We plan to switch the functionality for the global state from an external Redux library to built-in React hooks without any changes to the way the components are rendered.

We will try to keep variables’ names and namespaces as consistent as possible. We can leave our actions and reducers untouched, trying to mimic the Redux ones and make them usable for the new useReducer hook.
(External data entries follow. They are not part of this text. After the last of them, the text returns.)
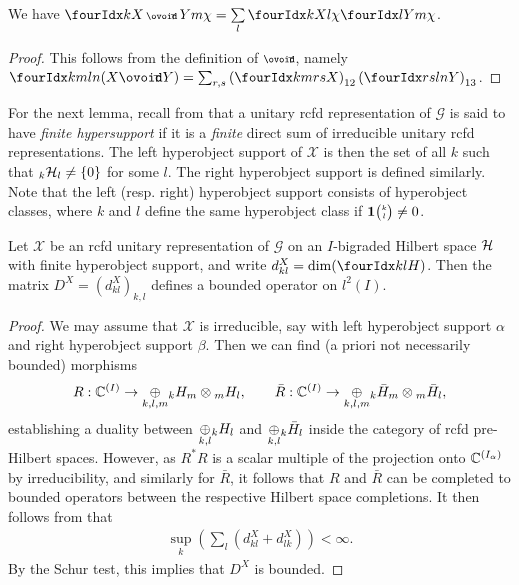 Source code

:  \begin{Lem} \label{LemCharMult} We have $\Gr{\chi}{}{X\smCirct Y}{k}{m}= \underset{l}{\sum}\, \Gr{\chi}{}{X}{k}{l}\Gr{\chi}{}{Y}{l}{m}$.
 \end{Lem}
 
 \begin{proof} 
 This follows from the definition of $\smCirct$, namely $\Gr{(X\Circt Y)}{k}{l}{m}{n} = \sum_{r,s} \left(\Gr{X}{k}{r}{m}{s}\right)_{12} \left(\Gr{Y}{r}{l}{s}{n}\right)_{13}$.
 \end{proof}

For the next lemma, recall from \cite{DCT1} that a unitary rcfd representation of $\mathscr{G}$ is said to have \emph{finite hypersupport} if it is a \emph{finite} direct sum of irreducible unitary rcfd representations.  The left hyperobject support of $\mathscr{X}$ is then the set of all $k$ such that $\GrDA{\Hsp}{k}{l}\neq \{0\}$ for some $l$. The right hyperobject support is defined similarly. Note that the left (resp. right) hyperobject support consists of  hyperobject classes, where $k$ and $l$ define the same hyperobject class if $\UnitC{k}{l}\neq0$. 


 \begin{Lem} \label{LemBoundDim} Let $\mathscr{X}$ be an rcfd unitary
   representation of $\mathscr{G}$ on an $I$-bigraded Hilbert space $\Hsp$ with finite hyperobject support, and write $d^X_{kl} = \dim(\Gru{H}{k}{l})$. Then the matrix $D^X = (d^X_{kl})_{k,l}$ defines a bounded operator on $l^2(I)$. 
  \end{Lem}
  \begin{proof} We may assume that $\mathscr{X}$ is irreducible, say
    with left hyperobject support $\alpha$ and right hyperobject support
    $\beta$. Then we can find (a priori not necessarily bounded)
    morphisms \[R: \C^{(I)}\rightarrow \underset{k,l,m}{\oplus} \GrDA{H}{k}{m}\otimes
    \GrDA{H}{m}{l},\qquad \bar{R}: \C^{(I)} \rightarrow \underset{k,l,m}{\oplus}
    \GrDA{\bar{H}}{k}{m}\otimes \GrDA{\bar{H}}{m}{l},\] establishing a
    duality between $\underset{k,l}{\oplus} \GrDA{H}{k}{l}$ and
    $\underset{k,l}{\oplus}\GrDA{\bar{H}}{k}{l}$ inside the category of
    rcfd pre-Hilbert spaces. However, as $R^*R$ is a scalar multiple
    of the projection onto $\C^{(I_{\alpha})}$ by irreducibility, and
    similarly for $\bar{R}$, it follows that $R$ and $\bar{R}$ can be
    completed to bounded operators between the respective Hilbert
    space completions. It then follows from \cite[Lemma A.3.2]{DCY1}
    that 
    \begin{align} \label{eq:dim-estimate}
  \sup_k (\sum_l (d_{kl}^X+d_{lk}^X)) < \infty.    
    \end{align}
 By the Schur test,
    this implies that $D^X$ is bounded.
\end{proof} 



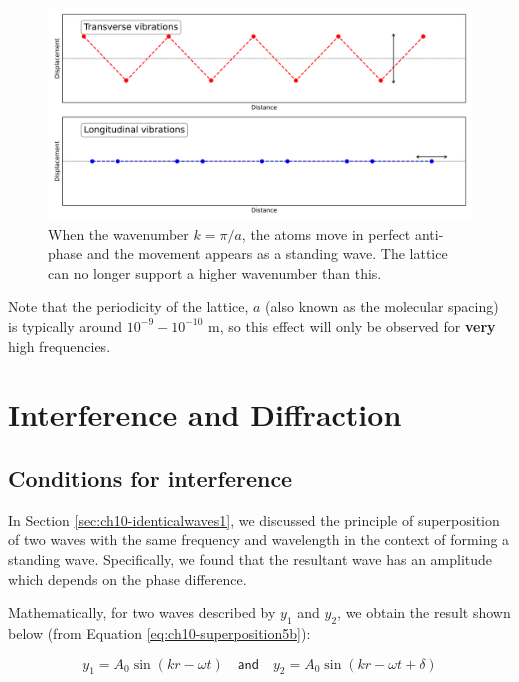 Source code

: \documentclass[
]{book}
\begin{document}
\begin{figure}

{\centering \includegraphics[width=0.7\linewidth]{visualisations/ch12-phonons2} 

}

\caption{When the wavenumber $k = \pi / a$, the atoms move in perfect anti-phase and the movement appears as a standing wave. The lattice can no longer support a higher wavenumber than this.}\label{fig:ch12-dispersionlattice1}
\end{figure}

Note that the periodicity of the lattice, \(a\) (also known as the molecular spacing) is typically around \(10^{-9} - 10^{-10}\) m, so this effect will only be observed for \textbf{very} high frequencies.

\hypertarget{sec:ch13-interference}{%
\chapter{Interference and Diffraction}\label{sec:ch13-interference}}

\hypertarget{sec:ch13-conditionsinterference}{%
\section{Conditions for interference}\label{sec:ch13-conditionsinterference}}

In Section \ref{sec:ch10-identicalwaves1}, we discussed the principle of superposition of two waves with the same frequency and wavelength in the context of forming a standing wave. Specifically, we found that the resultant wave has an amplitude which depends on the phase difference.

Mathematically, for two waves described by \(y_1\) and \(y_2\), we obtain the result shown below (from Equation \eqref{eq:ch10-superposition5b}):

\begin{equation}
y_1 = A_0 \sin(k r - \omega t) \quad \textsf{and} \quad y_2 = A_0 \sin(k r - \omega t + \delta)
\end{equation}
\end{document}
So our main issue here is to write a new store based on that hook. Let’s make a few changes to our index.js file in the store folder (AppStore component):

export const AppContext = React.createContext({});

export const AppStore= ({ children }) => {
    const [state, dispatch] = useReducer(combineReducers({
        teams: teamsReducer,
        current: currentReducer,
    }), {});

    return (
        <AppContext.Provider value={{ state, dispatch }}>
            {children}
        </AppContext.Provider>
    );
};

We started by removing the redux Provider and used a plain React Context instead (1st line). Then, we replaced the createStore function with the useReducer hook. Those reducers return an array with two values: state and dispatch function. Dispatch should look familiar to you because we used it as a parameter for the Redux’ mapDispatchToProps function via connect HOC in the above code. In this case, we need to pass this dispatch function along with the store state through context value.

Combining our reducers

If you observed closely you might have noticed that we still didn’t remove the combineReducers function. This is a function provided by the Redux library, so what is going on here?

The reducer’s combining is quite simple and based on retrieving states from every entry to allocate them by a given key. We can do more or less the same as Redux does and place it in another helper function. Let’s create a combineReducres folder with an index.js file inside of the services folder with a following function:

export const combineReducers = (reducerDict) =>
    (state, action) => Object.keys(reducerDict)
        .reduce((acc, curr) => ({
            ...acc, [curr]: reducerDict[curr](state[curr], action),
        }), state);

You can find many different implementations of that functionality across the Internet, and they are all based on the original Redux combining functionality.

I used and modified some of the existing ones as well to meet the ES6 standards (from thchia).

This will make our combined state look the same way as it does in Redux. As you can see, there are minor changes to the store building and one small helper function.

Our store is now ready and we can connect our components to it. Starting with the Teams component, we need to clean it from any Redux functionality. Remove mapStateToProps, mapDispatchToProps and their connect to the component, and then revert it to plain export as usual without any props passing to it:

export const Teams = () => {…}

Instead of taking data from props (populated by Redux before), we are going to pull them from the context where we stored them (in the last step).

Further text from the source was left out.